(Your task) Please copy each line below that contains the string "invasion".

——

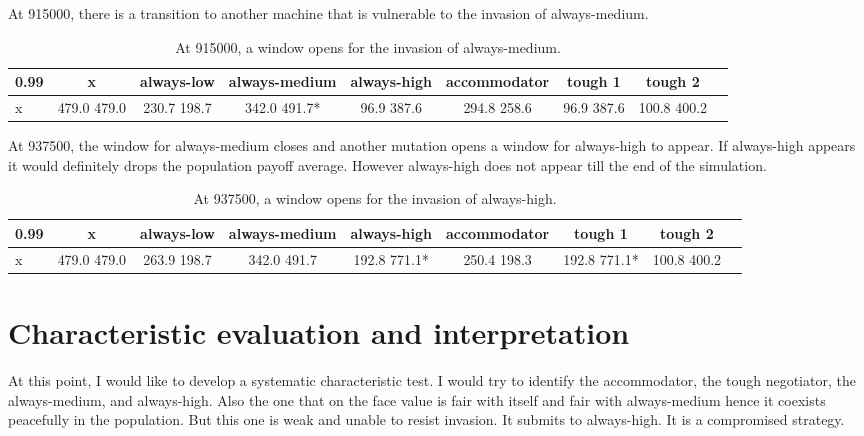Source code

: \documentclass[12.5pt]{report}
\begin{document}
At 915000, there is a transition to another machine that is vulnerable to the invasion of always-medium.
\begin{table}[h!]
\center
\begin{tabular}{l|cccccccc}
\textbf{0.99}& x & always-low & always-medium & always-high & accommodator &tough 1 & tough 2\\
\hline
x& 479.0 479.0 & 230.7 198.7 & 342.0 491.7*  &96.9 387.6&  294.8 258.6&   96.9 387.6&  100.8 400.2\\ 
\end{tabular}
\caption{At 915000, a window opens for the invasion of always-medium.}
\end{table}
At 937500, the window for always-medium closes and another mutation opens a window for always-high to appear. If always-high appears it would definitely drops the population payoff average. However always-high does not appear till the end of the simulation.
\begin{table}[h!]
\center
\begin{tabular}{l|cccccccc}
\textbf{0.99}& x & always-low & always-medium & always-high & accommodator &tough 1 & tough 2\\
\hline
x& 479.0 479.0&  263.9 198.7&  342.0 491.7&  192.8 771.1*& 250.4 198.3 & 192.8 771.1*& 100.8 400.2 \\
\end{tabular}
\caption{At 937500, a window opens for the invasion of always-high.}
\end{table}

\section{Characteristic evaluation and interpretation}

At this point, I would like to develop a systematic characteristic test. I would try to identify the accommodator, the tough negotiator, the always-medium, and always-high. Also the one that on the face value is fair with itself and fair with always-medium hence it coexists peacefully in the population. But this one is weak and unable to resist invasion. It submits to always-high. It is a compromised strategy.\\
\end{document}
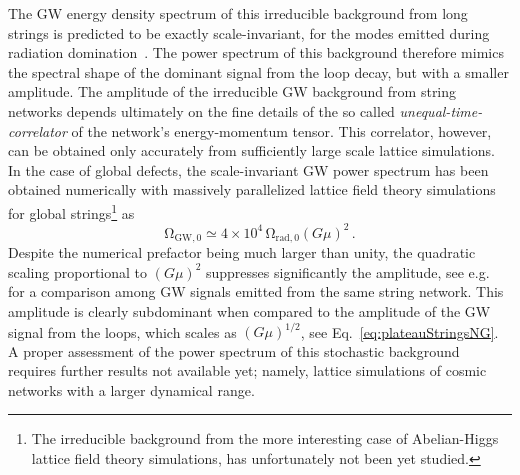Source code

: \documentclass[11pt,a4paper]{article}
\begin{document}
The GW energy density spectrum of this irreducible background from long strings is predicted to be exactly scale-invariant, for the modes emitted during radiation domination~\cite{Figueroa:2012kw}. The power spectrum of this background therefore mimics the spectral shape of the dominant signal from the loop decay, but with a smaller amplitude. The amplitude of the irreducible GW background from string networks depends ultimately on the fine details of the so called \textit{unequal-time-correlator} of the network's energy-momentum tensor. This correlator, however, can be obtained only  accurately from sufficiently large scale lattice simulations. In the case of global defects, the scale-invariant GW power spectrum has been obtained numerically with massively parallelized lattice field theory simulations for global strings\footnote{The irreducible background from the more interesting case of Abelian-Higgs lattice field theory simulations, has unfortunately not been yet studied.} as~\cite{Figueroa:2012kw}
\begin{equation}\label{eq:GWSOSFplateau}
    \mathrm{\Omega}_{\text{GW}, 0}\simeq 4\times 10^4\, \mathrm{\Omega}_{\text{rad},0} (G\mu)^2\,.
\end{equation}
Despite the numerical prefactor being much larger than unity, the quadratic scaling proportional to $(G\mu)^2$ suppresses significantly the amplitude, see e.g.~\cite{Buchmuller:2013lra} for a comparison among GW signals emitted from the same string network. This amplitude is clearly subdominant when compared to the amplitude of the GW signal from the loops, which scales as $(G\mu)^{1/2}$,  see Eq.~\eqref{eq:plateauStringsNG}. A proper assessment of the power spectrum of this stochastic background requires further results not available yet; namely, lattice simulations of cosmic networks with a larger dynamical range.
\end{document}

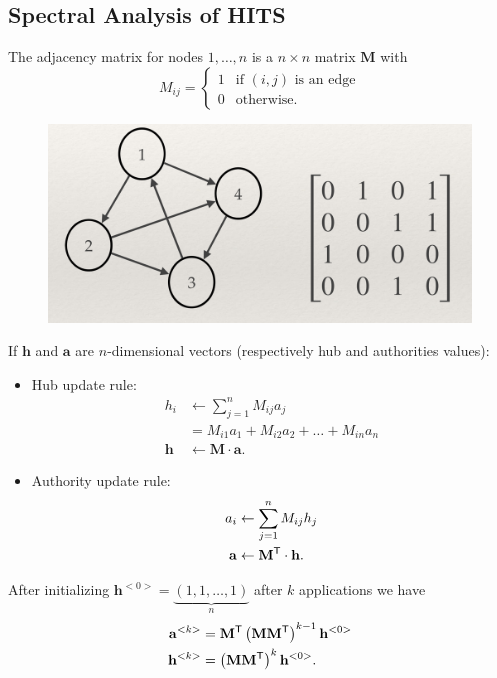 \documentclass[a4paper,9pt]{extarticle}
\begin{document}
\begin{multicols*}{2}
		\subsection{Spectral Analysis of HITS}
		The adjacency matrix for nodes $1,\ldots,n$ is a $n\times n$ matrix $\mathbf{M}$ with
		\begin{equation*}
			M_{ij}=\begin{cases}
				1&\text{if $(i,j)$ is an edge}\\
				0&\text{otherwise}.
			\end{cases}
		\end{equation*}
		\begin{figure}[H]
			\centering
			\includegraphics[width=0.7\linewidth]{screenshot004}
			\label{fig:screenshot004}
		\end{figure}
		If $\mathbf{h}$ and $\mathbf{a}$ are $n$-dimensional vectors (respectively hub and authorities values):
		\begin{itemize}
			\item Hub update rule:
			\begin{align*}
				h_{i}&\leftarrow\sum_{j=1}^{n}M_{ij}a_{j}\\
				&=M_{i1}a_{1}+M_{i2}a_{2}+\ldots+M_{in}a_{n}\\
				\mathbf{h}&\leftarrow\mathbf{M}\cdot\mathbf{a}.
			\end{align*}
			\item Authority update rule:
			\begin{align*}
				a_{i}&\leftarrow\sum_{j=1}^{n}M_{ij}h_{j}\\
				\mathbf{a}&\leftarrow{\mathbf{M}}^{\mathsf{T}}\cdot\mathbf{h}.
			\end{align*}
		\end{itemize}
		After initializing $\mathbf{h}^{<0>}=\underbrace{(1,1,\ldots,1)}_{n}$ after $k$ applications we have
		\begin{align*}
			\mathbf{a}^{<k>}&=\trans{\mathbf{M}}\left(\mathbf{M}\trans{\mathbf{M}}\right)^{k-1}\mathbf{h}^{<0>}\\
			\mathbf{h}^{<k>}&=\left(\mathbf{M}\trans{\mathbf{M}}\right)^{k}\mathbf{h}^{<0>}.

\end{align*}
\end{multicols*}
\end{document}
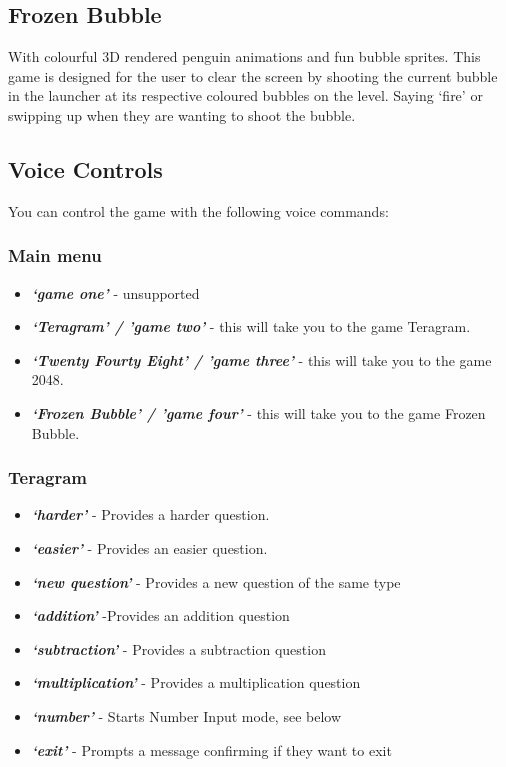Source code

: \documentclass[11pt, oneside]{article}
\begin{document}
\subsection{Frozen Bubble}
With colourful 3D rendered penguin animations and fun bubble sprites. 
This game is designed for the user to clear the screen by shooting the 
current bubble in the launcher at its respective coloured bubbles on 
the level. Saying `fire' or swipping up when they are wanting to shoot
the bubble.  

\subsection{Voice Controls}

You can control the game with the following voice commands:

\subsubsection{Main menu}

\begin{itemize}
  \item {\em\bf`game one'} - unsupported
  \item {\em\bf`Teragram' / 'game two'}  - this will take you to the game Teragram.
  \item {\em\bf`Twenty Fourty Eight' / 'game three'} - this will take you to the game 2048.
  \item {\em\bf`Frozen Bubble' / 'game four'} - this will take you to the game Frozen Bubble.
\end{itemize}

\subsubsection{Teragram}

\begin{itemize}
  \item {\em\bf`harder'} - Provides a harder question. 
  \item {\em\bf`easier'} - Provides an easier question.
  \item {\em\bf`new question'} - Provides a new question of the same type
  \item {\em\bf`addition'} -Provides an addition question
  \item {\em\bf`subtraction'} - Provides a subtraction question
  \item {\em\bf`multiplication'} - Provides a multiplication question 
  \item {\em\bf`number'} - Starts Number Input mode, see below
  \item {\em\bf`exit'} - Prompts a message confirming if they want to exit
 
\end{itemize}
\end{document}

——

(Output below)
At 915000, there is a transition to another machine that is vulnerable to the invasion of always-medium.
\caption{At 915000, a window opens for the invasion of always-medium.}
\caption{At 937500, a window opens for the invasion of always-high.}
At this point, I would like to develop a systematic characteristic test. I would try to identify the accommodator, the tough negotiator, the always-medium, and always-high. Also the one that on the face value is fair with itself and fair with always-medium hence it coexists peacefully in the population. But this one is weak and unable to resist invasion. It submits to always-high. It is a compromised strategy.\\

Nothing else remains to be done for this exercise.